As I stated in the last blog post of part 2 of this series of posts, “From A Mini Computer To The Other Side Of the World” one of the deciding factors, though far from the most important, in my decision to go to Papua New Guinea, was the fact that Port Moresby had a golf club, with a full-sized 18-hole course.

Every year, the club had an extended Match Play competition. The membership was divided into 3 groups based on handicaps: “A” Grade, “B” Grade, and “C” Grade. There was a qualifying Stroke Play round, and the best 8 gross scores in each grade qualified to enter the knock-out stage.

During my third year living in Port Moresby, I qualified, just, as the seventh best gross score in “C” grade. That performance meant that I had qualified to play whoever had the second-best gross score in “C” grade. In Scotland, the land of my birth, as covered in the blog posts in part 1 of this series, Match play is played much more frequently than it is in other parts of the world. This experience from my youth gave me a little bit of an advantage.

I can’t remember anything about my first match, but I obviously won it, how easily I can’t recall. I do remember hitting a great three-wood to the edge of the raised green of the par 5 17th in my second game, the equivalent of the semi-final. I got down in 2 more shots for a par, which beat my opponent’s bogey. That meant I had won “2 and 1”, meaning I was in the final. For non-golfers, “2 and 1” means that I was 2 up with 1 hole to play, so I couldn’t be beaten.

Unlike the quarter-final and the semi-final, the Grand-Final was played over 36 holes rather than 18. My opponent was a German fellow, called Fritz, who had won the original Stroke play round. Since then, his handicap had fallen from 18 to 16, while mine had risen from 18 to 20. Therefore, on the day of the Grand-Final, as we were playing off scratch, I was effectively giving him 8 strokes over the two rounds. During the week before the Grand-Final I had gone to the trouble of buying a new outfit, consisting of a new wide-brimmed hat, a collared T-shirt, shorts, and long socks. I showered and changed into my new clothes after the first 18 holes which we had finished all square.

I was one hole up when we played the 4th hole, our 22nd. It was a par 5 leading back towards the clubhouse. Both the “A” grade and the “B” grade finals had finished early, with big wins for one of the competitors in each, and there was a crowd of about 30 people watching as we approached the 4th green, most drinking beer. I managed to put my third shot onto the green about 15 feet past the hole, while my opponent missed the green, landing in a rough hollow to the right of the green. From there, Fritz managed to chip up to about 4 feet from the hole. I studied my 15-foot putt from every angle for a good five minutes in front of the crowd. There was a severe break from right to left over its 15 feet length. Finally, I stroked the ball and made probably the best putt of my long golfing life. The ball stopped right on the high side of the hole and sat there long enough for the crowd to gasp. However, during my 15-foot walk towards the ball, it slowly toppled into the hole. The crowd cheered, and I was now two up, after what, for me, was a rare birdie.
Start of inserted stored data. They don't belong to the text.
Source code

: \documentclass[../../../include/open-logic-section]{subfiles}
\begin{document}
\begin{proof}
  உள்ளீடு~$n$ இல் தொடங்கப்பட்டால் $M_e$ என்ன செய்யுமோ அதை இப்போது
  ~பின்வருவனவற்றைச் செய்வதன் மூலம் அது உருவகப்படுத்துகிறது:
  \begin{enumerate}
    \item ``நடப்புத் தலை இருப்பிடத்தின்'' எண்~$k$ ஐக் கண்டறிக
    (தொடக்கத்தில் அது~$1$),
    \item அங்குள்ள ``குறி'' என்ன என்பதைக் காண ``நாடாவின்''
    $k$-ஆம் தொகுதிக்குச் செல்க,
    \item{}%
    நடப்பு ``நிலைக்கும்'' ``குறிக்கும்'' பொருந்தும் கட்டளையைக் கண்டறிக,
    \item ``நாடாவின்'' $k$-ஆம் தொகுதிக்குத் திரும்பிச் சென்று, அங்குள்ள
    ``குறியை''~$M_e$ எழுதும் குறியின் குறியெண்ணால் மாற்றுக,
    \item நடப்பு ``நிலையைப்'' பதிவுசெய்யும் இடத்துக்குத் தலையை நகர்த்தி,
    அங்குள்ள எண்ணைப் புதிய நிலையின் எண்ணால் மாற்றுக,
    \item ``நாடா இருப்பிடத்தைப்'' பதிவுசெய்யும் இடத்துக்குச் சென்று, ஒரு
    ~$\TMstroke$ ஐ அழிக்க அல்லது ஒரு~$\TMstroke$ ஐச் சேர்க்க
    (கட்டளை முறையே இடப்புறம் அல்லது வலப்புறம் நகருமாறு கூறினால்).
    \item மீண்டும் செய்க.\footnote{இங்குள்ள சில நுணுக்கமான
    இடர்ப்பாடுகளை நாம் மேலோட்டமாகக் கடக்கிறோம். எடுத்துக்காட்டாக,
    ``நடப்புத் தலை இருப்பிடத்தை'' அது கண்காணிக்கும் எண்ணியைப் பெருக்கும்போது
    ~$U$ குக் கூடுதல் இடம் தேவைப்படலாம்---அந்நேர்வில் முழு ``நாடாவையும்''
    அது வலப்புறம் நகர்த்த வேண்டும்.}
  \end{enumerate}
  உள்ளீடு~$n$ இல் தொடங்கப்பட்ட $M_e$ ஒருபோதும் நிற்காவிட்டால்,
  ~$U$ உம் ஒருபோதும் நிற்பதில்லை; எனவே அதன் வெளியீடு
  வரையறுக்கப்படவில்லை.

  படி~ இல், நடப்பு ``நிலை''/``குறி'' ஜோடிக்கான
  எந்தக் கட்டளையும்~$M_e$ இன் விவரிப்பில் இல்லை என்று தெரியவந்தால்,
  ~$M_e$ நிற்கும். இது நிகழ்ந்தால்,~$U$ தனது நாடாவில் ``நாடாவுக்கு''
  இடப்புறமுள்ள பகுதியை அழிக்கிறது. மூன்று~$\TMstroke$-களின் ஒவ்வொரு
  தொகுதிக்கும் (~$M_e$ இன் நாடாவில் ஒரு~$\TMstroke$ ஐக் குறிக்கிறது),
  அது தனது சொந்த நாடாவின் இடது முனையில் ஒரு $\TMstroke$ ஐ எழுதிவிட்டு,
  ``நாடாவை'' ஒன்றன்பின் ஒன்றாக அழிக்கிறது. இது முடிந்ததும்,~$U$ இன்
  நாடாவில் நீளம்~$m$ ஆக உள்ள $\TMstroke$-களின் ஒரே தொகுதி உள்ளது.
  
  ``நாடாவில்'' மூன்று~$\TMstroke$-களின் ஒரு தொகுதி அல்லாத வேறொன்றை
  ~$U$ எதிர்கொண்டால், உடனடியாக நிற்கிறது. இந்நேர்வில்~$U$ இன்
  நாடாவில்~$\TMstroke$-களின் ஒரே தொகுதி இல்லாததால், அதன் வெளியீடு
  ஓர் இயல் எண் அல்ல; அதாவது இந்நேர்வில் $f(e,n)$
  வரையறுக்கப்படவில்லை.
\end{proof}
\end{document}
My birdie seemed to affect my opponent, and I was able to win the next hole after leaving the crowd behind us with a bogey 5. The following three holes were halved, and I was still three up on the 9th tee, our 27th. It was a par 3 over water. The green was back near the clubhouse next to the 4th green. An even larger crowd had assembled after renewing their beers. Unfortunately, I didn’t get the chance to again show off my putting prowess as the size of the crowd, which had inspired me on the 4th green, freaked me out, and I mis-hit my drive into the water. My opponent’s ball landed safely on the green, so I didn’t try to hit a second ball, and we retired to the clubhouse for our final break, with me only two holes up.

Over the next three holes I managed to keep my two-hole lead, halving the 28th, 29th, and 30th. The 12th hole, our 30th was a par 3, which I over-shot badly to the right into a hollow with deep grass. There were no bunkers on the course. I managed to recover with a magnificent shot from the deep rough to three feet, and we halved the hole with pars. This drew a long round of applause from the 40 or so people who had left the clubhouse to follow us around the final 9 holes. That was unheard of for a lowly “C” grade final. However, the 36 degree (97 F) heat was beginning to get to me and my little legs were feeling very tired as I stood on the 31st tee.

My tiredness began to affect my game, and instead of pars and bogeys, I began to shoot bogeys and double-bogeys. By the time we reached the 16th tee our 34th, my two-hole lead had evaporated. We were all square. The drive at the 16th was over water, which normally did not bother me, but on that occasion, I failed to carry the water twice, and for the first time that day I went behind by one hole, with 2 to play. However, on the 17th, a par 5, my opponent badly sliced his second shot. A “slice” is when the ball veers badly to the right of its intended flight path. He took 2 shots to hack out of really deep rough, and I managed to regain the deficit. We stood on the 36th tee, another par 3, all square with one to play.

“Come on Masta”, my trusty caddy, more properly known as a “bag carrier”, whispered as he gave me my 5-wood. “Yu puttim long green, morning”, he said.

“Tank yu tru”, maski worri, me do gud pastime”, I replied in my mediocre pidgin. How wrong I was. For the first time that day, I completely duffed my drive. The ball scampered along the ground for barely 20 yards. The crowd, all of whom were on my side, groaned.

Ignoring the groans, Fritz confidently teed up his ball, with, presumably, the club he normally used on this hole in his hand. The adrenaline must have been flowing through his body as he hit the ball. It flew 30 yards over the green into thick rough. For my second shot, I managed to scramble my ball onto the front edge of the green a long way short of the hole. I would have preferred it if my ball had stopped short of the green so I could have chipped the next shot instead of putting it.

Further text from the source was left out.